**Task to complete:** Using the entries below, return word for word the lines from the one containing "- **Graceful Error" up to and including the last.

Stored data entries
____

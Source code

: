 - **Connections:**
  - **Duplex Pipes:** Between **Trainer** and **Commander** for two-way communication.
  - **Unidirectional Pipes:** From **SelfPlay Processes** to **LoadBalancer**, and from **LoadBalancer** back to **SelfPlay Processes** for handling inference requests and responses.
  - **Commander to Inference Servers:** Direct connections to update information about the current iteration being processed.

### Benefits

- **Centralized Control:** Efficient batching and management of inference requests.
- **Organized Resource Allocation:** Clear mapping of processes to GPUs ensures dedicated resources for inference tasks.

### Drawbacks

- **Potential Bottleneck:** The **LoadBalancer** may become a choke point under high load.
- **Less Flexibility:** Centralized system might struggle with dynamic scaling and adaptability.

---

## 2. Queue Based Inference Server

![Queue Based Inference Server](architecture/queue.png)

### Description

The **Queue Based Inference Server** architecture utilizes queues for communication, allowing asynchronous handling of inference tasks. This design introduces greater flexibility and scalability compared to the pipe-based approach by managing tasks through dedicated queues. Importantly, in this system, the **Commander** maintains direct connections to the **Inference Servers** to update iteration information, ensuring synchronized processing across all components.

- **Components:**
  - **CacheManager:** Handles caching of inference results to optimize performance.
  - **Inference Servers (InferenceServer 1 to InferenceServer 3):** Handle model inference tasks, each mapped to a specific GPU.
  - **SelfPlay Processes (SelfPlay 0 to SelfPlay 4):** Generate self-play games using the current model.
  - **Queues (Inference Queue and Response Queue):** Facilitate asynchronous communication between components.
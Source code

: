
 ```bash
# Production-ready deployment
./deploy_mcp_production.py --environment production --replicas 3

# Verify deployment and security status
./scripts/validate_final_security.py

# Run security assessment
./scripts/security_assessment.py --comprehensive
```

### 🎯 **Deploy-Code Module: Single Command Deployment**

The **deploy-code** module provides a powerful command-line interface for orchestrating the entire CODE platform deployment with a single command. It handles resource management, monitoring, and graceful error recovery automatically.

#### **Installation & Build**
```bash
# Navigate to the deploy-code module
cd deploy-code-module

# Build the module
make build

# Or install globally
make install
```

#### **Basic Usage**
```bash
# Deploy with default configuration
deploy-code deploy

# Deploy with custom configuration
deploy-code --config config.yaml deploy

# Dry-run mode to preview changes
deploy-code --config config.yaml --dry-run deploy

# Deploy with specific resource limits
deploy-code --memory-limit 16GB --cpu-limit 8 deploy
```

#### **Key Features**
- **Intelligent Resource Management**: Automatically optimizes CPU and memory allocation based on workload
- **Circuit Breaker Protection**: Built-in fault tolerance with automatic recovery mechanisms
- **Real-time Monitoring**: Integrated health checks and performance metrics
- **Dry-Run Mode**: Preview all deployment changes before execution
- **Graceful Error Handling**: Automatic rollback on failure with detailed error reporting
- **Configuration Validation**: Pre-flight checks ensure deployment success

____

**Problem solution:**
- **Graceful Error Handling**: Automatic rollback on failure with detailed error reporting
- **Configuration Validation**: Pre-flight checks ensure deployment success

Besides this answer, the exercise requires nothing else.